By using cohort analysis, Analytics presents a way of grouping users together according to their first website session. It works only according to the date the user was first acquired, and as such uses user tracking rather than session tracking.
The Cohort Analysis function groups together those who were acquired on the same date and takes a look at how their subsequent behaviour differed. It is possible to see how many returned to your site and eventually converted, and how many returned visits it took to do this.
Where to Find the Cohort Analysis Report
You’ll find it tucked away in the Audience section of your Analytics reporting window, right here:
When you first open the report, it will look something like this:
You have four cohort analysis options available, seen just above the graph.
Cohort Type: At the time of publishing, this option only allows ‘acquisition date’. This refers to the first time a user interacts with your site.
Cohort Size: This is where you can set different time frames for your cohorts; days, weeks or months. Again, at the moment this works on the first interaction model. For example, select weeks and cohorts will be grouped according to the first week they interacted, rather than first day.
Metric: When you first open up the report, this will be set to ‘user retention’. You can switch this to a list of other metrics by clicking the drop-down.
Date Range: This specifies the time range for which you wish to look at the cohorts. The option changes according to which cohort size you have chosen.
By default, the small button immediately above the graph will read ‘Pageviews per User’. You can switch this to compare up to four cohorts.
Reading and Using the Cohort Graph
The line chart shows the progress of cohorts according to your selected cohort size. By using that button next to the graph title, you can show the changes week on week for different acquisition dates.
Before you specific the cohorts for this graph, it will be set to the average of all of them.
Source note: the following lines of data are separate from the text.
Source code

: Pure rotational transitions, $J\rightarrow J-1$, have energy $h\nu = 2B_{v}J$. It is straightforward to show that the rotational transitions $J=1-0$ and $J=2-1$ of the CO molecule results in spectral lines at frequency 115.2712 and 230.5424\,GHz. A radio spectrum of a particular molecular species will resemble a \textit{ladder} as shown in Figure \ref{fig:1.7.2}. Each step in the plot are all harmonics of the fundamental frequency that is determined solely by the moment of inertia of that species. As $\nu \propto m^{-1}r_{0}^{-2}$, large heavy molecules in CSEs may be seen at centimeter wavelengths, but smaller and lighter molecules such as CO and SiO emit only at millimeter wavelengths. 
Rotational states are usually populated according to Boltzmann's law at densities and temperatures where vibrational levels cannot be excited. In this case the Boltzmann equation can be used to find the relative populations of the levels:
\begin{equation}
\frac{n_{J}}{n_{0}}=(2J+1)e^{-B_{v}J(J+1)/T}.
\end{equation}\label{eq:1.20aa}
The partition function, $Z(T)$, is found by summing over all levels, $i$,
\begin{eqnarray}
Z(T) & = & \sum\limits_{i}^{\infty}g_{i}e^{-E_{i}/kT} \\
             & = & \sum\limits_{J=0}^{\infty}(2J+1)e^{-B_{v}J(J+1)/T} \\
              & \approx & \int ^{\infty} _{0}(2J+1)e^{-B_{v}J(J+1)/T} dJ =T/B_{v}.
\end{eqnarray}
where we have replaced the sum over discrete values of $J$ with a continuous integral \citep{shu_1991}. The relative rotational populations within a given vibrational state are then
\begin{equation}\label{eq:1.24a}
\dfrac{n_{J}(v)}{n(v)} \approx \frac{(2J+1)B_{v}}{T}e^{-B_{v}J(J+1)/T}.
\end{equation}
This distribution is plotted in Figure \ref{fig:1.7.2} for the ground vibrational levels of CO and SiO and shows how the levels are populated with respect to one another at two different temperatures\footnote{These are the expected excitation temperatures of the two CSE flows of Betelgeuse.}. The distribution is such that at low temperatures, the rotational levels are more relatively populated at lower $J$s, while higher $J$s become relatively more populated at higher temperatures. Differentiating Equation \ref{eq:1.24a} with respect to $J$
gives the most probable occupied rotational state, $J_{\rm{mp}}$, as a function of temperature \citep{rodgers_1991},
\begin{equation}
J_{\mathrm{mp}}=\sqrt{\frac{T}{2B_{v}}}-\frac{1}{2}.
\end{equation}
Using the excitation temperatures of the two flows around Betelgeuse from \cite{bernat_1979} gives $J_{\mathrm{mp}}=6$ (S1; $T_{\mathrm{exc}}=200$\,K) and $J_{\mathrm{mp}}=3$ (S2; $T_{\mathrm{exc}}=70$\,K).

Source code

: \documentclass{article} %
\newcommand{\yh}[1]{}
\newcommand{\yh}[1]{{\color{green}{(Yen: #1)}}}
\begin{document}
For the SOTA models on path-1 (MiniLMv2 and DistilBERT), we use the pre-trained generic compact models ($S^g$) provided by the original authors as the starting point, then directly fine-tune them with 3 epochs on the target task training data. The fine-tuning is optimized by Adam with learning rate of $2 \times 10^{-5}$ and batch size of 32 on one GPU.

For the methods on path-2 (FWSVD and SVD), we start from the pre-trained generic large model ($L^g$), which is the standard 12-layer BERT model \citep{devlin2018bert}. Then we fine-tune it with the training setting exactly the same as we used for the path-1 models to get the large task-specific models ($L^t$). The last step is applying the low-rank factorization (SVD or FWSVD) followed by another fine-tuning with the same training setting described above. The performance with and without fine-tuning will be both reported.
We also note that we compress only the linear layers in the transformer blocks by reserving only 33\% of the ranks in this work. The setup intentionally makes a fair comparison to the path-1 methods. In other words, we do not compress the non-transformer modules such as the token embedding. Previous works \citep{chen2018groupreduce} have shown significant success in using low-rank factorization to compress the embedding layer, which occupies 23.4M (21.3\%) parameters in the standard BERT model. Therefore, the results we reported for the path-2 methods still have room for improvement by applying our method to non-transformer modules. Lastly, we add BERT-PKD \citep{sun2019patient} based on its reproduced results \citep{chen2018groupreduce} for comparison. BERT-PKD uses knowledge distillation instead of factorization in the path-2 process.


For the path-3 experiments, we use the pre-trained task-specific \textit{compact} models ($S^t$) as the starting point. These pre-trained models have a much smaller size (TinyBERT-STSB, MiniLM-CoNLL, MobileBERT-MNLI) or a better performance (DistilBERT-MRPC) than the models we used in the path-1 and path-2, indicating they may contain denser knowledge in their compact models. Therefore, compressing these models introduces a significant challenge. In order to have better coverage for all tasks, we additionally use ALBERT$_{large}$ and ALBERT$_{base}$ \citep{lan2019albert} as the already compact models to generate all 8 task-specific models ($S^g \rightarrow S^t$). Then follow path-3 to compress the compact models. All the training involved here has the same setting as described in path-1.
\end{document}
The triangle chart you see below is a simple representation of users’ behaviour according to your selected metric. The darker the colour of each cell, the higher the metric value.
This example shows a date range of the previous nine weeks.
Quite simply, the x axis shows the average number of metric counts (in this case, pageviews) week by week following the initial interaction (or day or month, if you have chosen this as a measurement). The y axis shows each day, week or month by data at which the initial interaction took place.
For example, this triangle chart shows that returned pageviews were stronger in week 1 in the first couple of weeks of February than they were in the first few weeks of March.
Once you understand how to read it, it’s easy to use and can provide you with some pretty good insight when you line it up against the dates of your paid or organic campaigns.